Peter Cabral, a fisherman, is finding hard to deal with are regulations that have put him, and much of the Provincetown fleet, out of the groundfishing business. He said that he sold his federal groundfish permit. When they cut back by 52 percent (on scallop fishing days) in March, he sold his federal scallop permit.
Cabral has rigged his boat to dredge for sea clams in state waters instead. It is fact that the Provincetown fleet has suffered under regulations that slashed the number of fishing days to 40 or less for most fishermen in order to rebuild stocks of cod, haddock and flounder.
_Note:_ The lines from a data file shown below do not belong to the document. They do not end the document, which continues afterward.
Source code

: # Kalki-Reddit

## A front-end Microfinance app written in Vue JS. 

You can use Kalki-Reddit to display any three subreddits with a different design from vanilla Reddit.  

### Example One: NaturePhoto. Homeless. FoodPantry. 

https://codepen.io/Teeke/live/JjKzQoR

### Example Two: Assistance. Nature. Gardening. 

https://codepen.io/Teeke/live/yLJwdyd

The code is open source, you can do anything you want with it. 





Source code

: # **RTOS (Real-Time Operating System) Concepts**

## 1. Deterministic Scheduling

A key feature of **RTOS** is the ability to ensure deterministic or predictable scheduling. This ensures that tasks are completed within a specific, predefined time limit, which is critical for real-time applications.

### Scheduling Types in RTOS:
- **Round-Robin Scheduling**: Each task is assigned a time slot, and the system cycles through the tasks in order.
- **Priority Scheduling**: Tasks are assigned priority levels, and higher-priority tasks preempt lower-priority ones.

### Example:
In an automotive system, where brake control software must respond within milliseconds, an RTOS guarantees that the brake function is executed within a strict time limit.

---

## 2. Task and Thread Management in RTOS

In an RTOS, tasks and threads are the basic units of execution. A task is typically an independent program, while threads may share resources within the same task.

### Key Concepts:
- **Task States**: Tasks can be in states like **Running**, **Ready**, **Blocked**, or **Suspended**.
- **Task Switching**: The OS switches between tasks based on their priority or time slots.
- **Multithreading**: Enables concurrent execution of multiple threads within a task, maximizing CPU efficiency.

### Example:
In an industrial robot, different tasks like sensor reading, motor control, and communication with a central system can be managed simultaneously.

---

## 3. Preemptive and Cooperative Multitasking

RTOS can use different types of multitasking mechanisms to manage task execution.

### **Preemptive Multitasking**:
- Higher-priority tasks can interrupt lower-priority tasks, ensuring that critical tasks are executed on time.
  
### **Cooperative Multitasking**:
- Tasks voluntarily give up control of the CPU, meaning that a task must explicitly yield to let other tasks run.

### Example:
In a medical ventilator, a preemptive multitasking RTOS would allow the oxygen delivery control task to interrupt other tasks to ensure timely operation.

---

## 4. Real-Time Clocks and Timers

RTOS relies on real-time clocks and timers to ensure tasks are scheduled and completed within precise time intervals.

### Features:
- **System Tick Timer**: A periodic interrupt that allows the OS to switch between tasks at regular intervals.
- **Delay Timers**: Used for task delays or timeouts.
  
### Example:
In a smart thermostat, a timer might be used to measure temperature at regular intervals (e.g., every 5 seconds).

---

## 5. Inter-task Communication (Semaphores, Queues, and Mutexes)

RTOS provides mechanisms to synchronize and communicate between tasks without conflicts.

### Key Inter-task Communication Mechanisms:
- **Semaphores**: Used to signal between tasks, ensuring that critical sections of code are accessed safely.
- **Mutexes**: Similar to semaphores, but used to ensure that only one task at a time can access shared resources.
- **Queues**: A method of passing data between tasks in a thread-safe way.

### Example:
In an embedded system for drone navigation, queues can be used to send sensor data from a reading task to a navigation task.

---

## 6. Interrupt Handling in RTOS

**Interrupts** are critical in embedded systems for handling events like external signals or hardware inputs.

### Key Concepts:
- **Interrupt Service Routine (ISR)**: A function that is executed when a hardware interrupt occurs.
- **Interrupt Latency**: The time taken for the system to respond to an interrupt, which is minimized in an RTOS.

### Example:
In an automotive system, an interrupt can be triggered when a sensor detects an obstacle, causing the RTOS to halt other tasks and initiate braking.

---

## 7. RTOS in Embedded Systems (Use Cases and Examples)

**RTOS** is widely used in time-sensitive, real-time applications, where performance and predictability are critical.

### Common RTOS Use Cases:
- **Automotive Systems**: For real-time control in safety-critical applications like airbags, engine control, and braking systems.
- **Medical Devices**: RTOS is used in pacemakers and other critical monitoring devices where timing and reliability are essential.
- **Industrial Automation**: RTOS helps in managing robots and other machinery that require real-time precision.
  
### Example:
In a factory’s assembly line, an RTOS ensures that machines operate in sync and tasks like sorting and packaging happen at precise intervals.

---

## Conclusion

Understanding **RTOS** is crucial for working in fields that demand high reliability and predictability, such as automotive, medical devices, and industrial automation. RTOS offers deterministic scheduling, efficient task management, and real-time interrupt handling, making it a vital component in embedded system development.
Regulations became increasingly hard to live by and so the New England Fishery Management Council passed an amendment to its groundfish management plan in June, allowing fishermen to form groups known as sectors.
Under this new management plan each fisherman in a sector was allotted a share of the annual groundfish quota, based on his or her recent fishing history. The sector would manage the total quota represented by all the shares of its combined membership by making rules that would ensure they didn’t go over their quota amount, including providing their own monitoring — and even enforcement.
It is told that the regulations would guard against consolidation of the shares into a small group of monied fishermen, who would buy up shares from others. Many of those protections were not included in the amendment that the New England council passed in June, but will be handled in subsequent additions.
Share allocation has been a concern in some Pacific fisheries, where “absentee owners” have leased out their shares at high cost to others, said Zeke Grader, executive director of the Pacific Coast Federation of Fishermen’s Associations.